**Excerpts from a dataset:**

=====

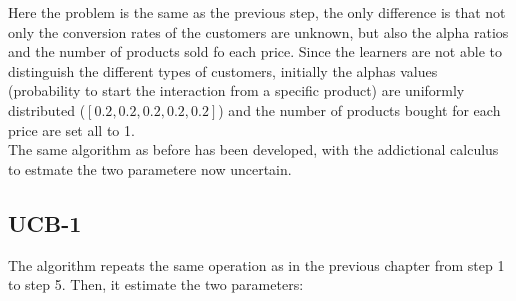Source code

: Here the problem is the same as the previous step, the only difference is that not only the conversion rates of the customers are unknown, but also the alpha ratios and the number of products sold fo each price.
Since the learners are not able to distinguish the different types of customers, initially the alphas values (probability to start the interaction from a specific product) are uniformly distributed ($[0.2, 0.2, 0.2, 0.2, 0.2]$) and the number of products bought for each price are set all to 1.\\
The same algorithm as before has been developed, with the addictional calculus to estmate the two parametere now uncertain.

\subsection{UCB-1}
The algorithm repeats the same operation as in the previous chapter from step 1 to step 5. Then, it estimate the two parameters:

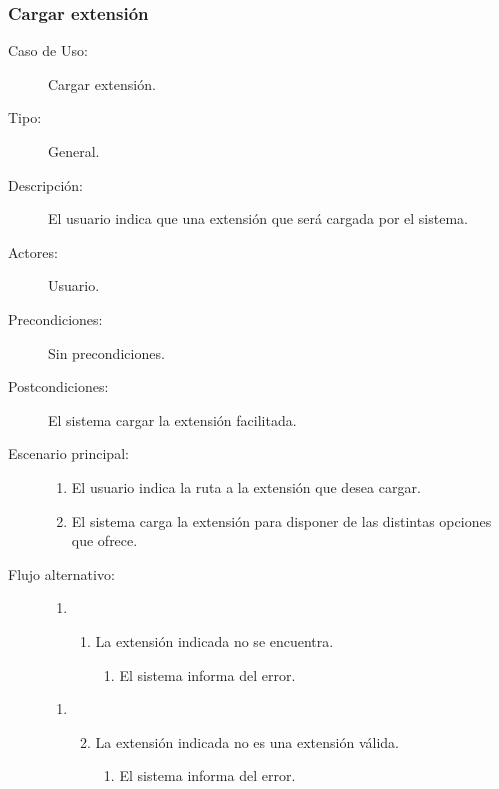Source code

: \subsubsection{Cargar extensión}

\begin{description}
   \item[Caso de Uso:]  Cargar extensión.
   \item[Tipo:] General.
   \item[Descripción:] 
   El usuario indica que una extensión que será cargada por
   el sistema.
   \item[Actores:] 
   Usuario.
   \item[Precondiciones:] 
   Sin precondiciones.
   \item[Postcondiciones:] 
   El sistema cargar la extensión facilitada.
   \item[Escenario principal:] \hfill
   \begin{enumerate}
   \item El usuario indica la ruta a la extensión que desea cargar.
   \item El sistema carga la extensión para disponer de las distintas opciones que 
   ofrece. 
   \end{enumerate}
   \item[Flujo alternativo:] \hfill 
   \begin{enumerate} \itemsep1pt \parskip0pt 
   \setcounter{enumi}{1}
   \renewcommand{\labelenumi}{}
   \renewcommand{\labelenumiii}{\arabic{enumiii}.}
   \renewcommand{\labelenumii}{\arabic{enumi}\alph{enumii}.}
      \item 
      \begin {enumerate}
         \setcounter{enumii}{0}
         \item La extensión indicada no se encuentra.
         \begin{enumerate}
         \item El sistema informa del error.
         \end{enumerate}
      \end{enumerate}
   \end{enumerate}
   \begin{enumerate} \itemsep1pt \parskip0pt 
   \setcounter{enumi}{1}
   \renewcommand{\labelenumi}{}
   \renewcommand{\labelenumiii}{\arabic{enumiii}.}
   \renewcommand{\labelenumii}{\arabic{enumi}\alph{enumii}.}
      \item 
      \begin {enumerate}
         \setcounter{enumii}{1}
         \item La extensión indicada no es una extensión válida.
         \begin{enumerate}
         \item El sistema informa del error.
         \end{enumerate}
      \end{enumerate}
   \end{enumerate}
\end{description}

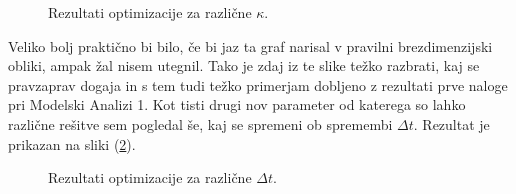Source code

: \documentclass[a4paper]{article}
\begin{document}
\begin{figure}[H]
    \centering
    \caption{Rezultati optimizacije za različne $\kappa$.}
    \label{fig:semafor_results}
\end{figure}

Veliko bolj praktično bi bilo, če bi jaz ta graf narisal v pravilni brezdimenzijski obliki, ampak žal nisem
utegnil. Tako je zdaj iz te slike težko razbrati, kaj se pravzaprav dogaja in s tem tudi težko primerjam 
dobljeno z rezultati prve naloge pri Modelski Analizi 1. Kot tisti drugi nov parameter od katerega so lahko 
različne rešitve sem pogledal še, kaj se spremeni ob spremembi $\Delta t$. Rezultat je prikazan na sliki 
(\ref{fig:semafor_results2}). \\

\begin{figure}[H]
    \centering
    \caption{Rezultati optimizacije za različne $\Delta t$.}
    \label{fig:semafor_results2}
\end{figure}
\end{document}
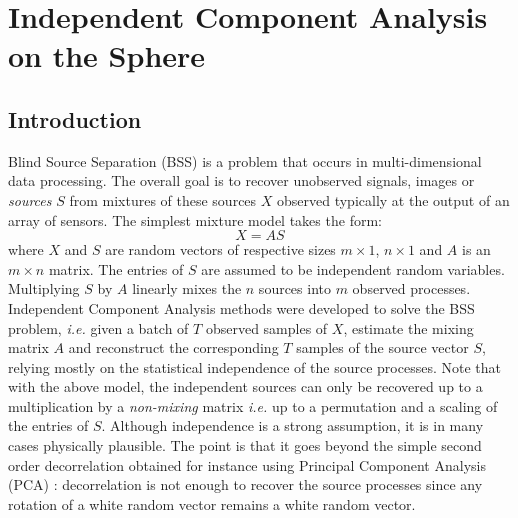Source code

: 

\chapter[ICA on the Sphere]{Independent Component Analysis on the Sphere}
\label{ch_mrs_ica}


\section{Introduction}


Blind Source Separation (BSS) is a problem that occurs in multi-dimensional data processing. The overall goal is to recover 
unobserved signals, images or \emph{sources} $S$ from mixtures of these sources $X$ observed typically at the output of an 
array of sensors. The simplest mixture model takes the form:
\begin{equation}\label{model0}
X = A S
\end{equation}
where $X$ and $S$ are random vectors of respective sizes $m \times 1$, $n \times 1$ and $A$ is an $m \times n$ matrix. The 
entries of $S$ are assumed to be independent random variables. Multiplying $S$ by $A$ linearly mixes the $n$ sources into 
$m$ observed processes. \\ 
   
Independent Component Analysis methods were developed to solve the BSS problem, \emph{i.e.} given a batch of $T$ observed 
samples of $X$, estimate the mixing matrix $A$ and reconstruct the corresponding $T$ samples of the source vector $S$, relying 
mostly on the statistical independence of the source processes. Note that with the above model, the independent sources can 
only be recovered up to a multiplication by a \emph{non-mixing} matrix \emph{i.e.} up to a permutation and a scaling of the 
entries of $S$. Although independence is a strong assumption, it is in many cases physically plausible. The point is that 
it goes beyond the simple second order decorrelation obtained for instance using Principal Component Analysis (PCA) : decorrelation 
is not enough to recover the source processes since any rotation of a white random vector remains a white random vector.\\


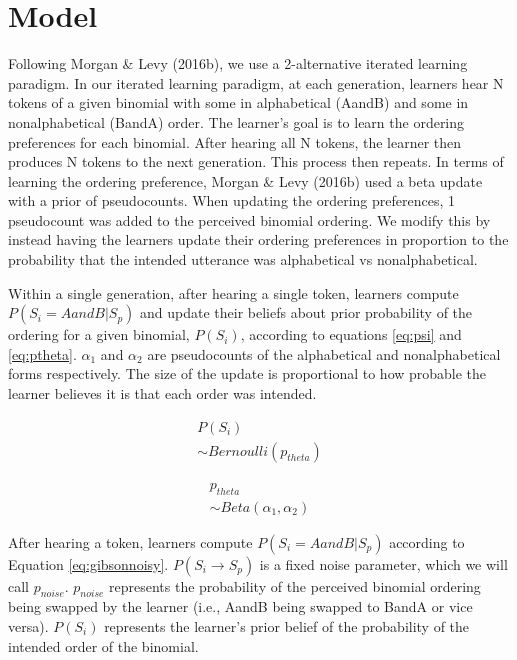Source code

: \documentclass[10pt, letterpaper]{article}
\begin{document}
\hypertarget{model}{%
\section{Model}\label{model}}

Following Morgan \& Levy (2016b), we use a 2-alternative iterated
learning paradigm. In our iterated learning paradigm, at each
generation, learners hear N tokens of a given binomial with some in
alphabetical (AandB) and some in nonalphabetical (BandA) order. The
learner's goal is to learn the ordering preferences for each binomial.
After hearing all N tokens, the learner then produces N tokens to the
next generation. This process then repeats. In terms of learning the
ordering preference, Morgan \& Levy (2016b) used a beta update with a
prior of pseudocounts. When updating the ordering preferences, 1
pseudocount was added to the perceived binomial ordering. We modify this
by instead having the learners update their ordering preferences in
proportion to the probability that the intended utterance was
alphabetical vs nonalphabetical.

Within a single generation, after hearing a single token, learners
compute \(P(S_i = AandB|S_p)\) and update their beliefs about prior
probability of the ordering for a given binomial, \(P(S_i)\), according
to equations \ref{eq:psi} and \ref{eq:ptheta}. \(\alpha_1\) and
\(\alpha_2\) are pseudocounts of the alphabetical and nonalphabetical
forms respectively. The size of the update is proportional to how
probable the learner believes it is that each order was intended.

\begin{multline}
\label{eq:psi}
P(S_i) \\ \sim Bernoulli(p_{theta})
\end{multline}

\begin{multline}
\label{eq:ptheta}
p_{theta} \\ \sim Beta(\alpha_1, \alpha_2)
\end{multline}

After hearing a token, learners compute \(P(S_i = AandB|S_p)\) according
to Equation \ref{eq:gibsonnoisy}. \(P(S_i \to S_p)\) is a fixed noise
parameter, which we will call \(p_{noise}\). \(p_{noise}\) represents
the probability of the perceived binomial ordering being swapped by the
learner (i.e., AandB being swapped to BandA or vice versa). \(P(S_i)\)
represents the learner's prior belief of the probability of the intended
order of the binomial.
\end{document}
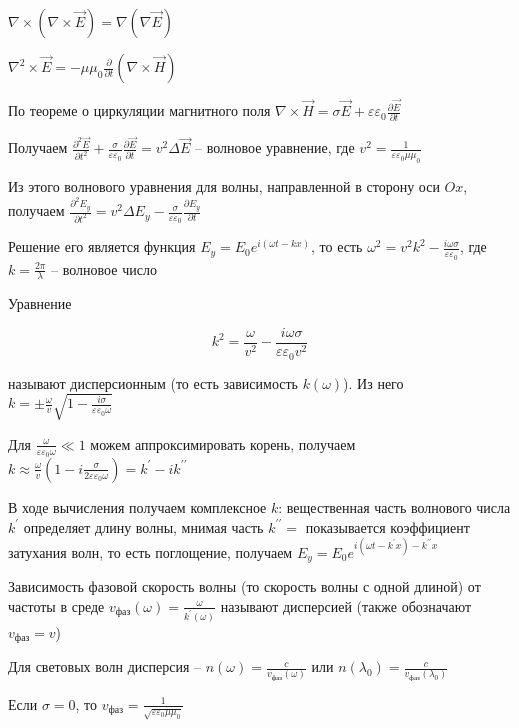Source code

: $\nabla \times (\nabla \times \vec E) = \nabla (\nabla \vec E)$

$\nabla^2 \times \vec E = -\mu\mu_0 \frac{\partial}{\partial t} (\nabla \times \vec H)$

По теореме о циркуляции магнитного поля $\nabla \times \vec H = \sigma \vec E + \varepsilon \varepsilon_0 \frac{\partial \vec E}{\partial t}$

Получаем $\frac{\partial^2 \vec E}{\partial t^2} + \frac{\sigma}{\varepsilon \varepsilon_0} \frac{\partial \vec E}{\partial t} = v^2 \Delta \vec E$ -- волновое уравнение, где $v^2 = \frac{1}{\varepsilon \varepsilon_0 \mu \mu_0}$

Из этого волнового уравнения для волны, направленной в сторону оси $Ox$, получаем $\frac{\partial^2 E_y}{\partial t^2} = v^2 \Delta E_y - \frac{\sigma}{\varepsilon \varepsilon_0} \frac{\partial E_y}{\partial t}$

Решение его является функция $E_y = E_0 e^{i (\omega t - k x)}$, то есть $\omega^2 = v^2 k^2 - \frac{i \omega \sigma}{\varepsilon \varepsilon_0}$, где $k = \frac{2\pi}{\lambda}$ -- волновое число

Уравнение 

\[k^2 = \frac{\omega}{v^2} - \frac{i \omega \sigma}{\varepsilon \varepsilon_0 v^2}\]

называют дисперсионным (то есть зависимость $k(\omega)$). Из него $k = \pm \frac{\omega}{v} \sqrt{1 - \frac{i \sigma}{\varepsilon \varepsilon_0 \omega}}$

Для $\frac{\omega}{\varepsilon\varepsilon_0 \omega} \ll 1$ можем аппроксимировать корень, получаем $k \approx \frac{\omega}{v} \left(1 - i \frac{\sigma}{2\varepsilon\varepsilon_0 \omega}\right) = k^\prime - i k^{\prime\prime}$

В ходе вычисления получаем комплексное $k$: вещественная часть волнового числа $k^\prime$ определяет длину волны, мнимая часть $k^{\prime\prime} = $ показывается коэффициент затухания волн, то есть поглощение, получаем $E_y = E_0 e^{i (\omega t - k^{\prime} x) - k^{\prime\prime} x}$

Зависимость фазовой скорость волны (то скорость волны с одной длиной) от частоты в среде $v_\text{фаз}(\omega) = \frac{\omega}{k^{\prime}(\omega)}$ называют дисперсией (также обозначают $v_{\text{фаз}} = v$)

Для световых волн дисперсия -- $n(\omega) = \frac{c}{v_{\text{фаз}}(\omega)}$ или $n(\lambda_0) = \frac{c}{v_{\text{фаз}}(\lambda_0)}$

Если $\sigma = 0$, то $v_{\text{фаз}} = \frac{1}{\sqrt{\varepsilon \varepsilon_0 \mu \mu_0}}$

=====

**What is needed:** Each line holding the word "Levy" must be pulled from the records.

**Reply:**
Following Morgan \& Levy (2016b), we use a 2-alternative iterated
ordering preference, Morgan \& Levy (2016b) used a beta update with a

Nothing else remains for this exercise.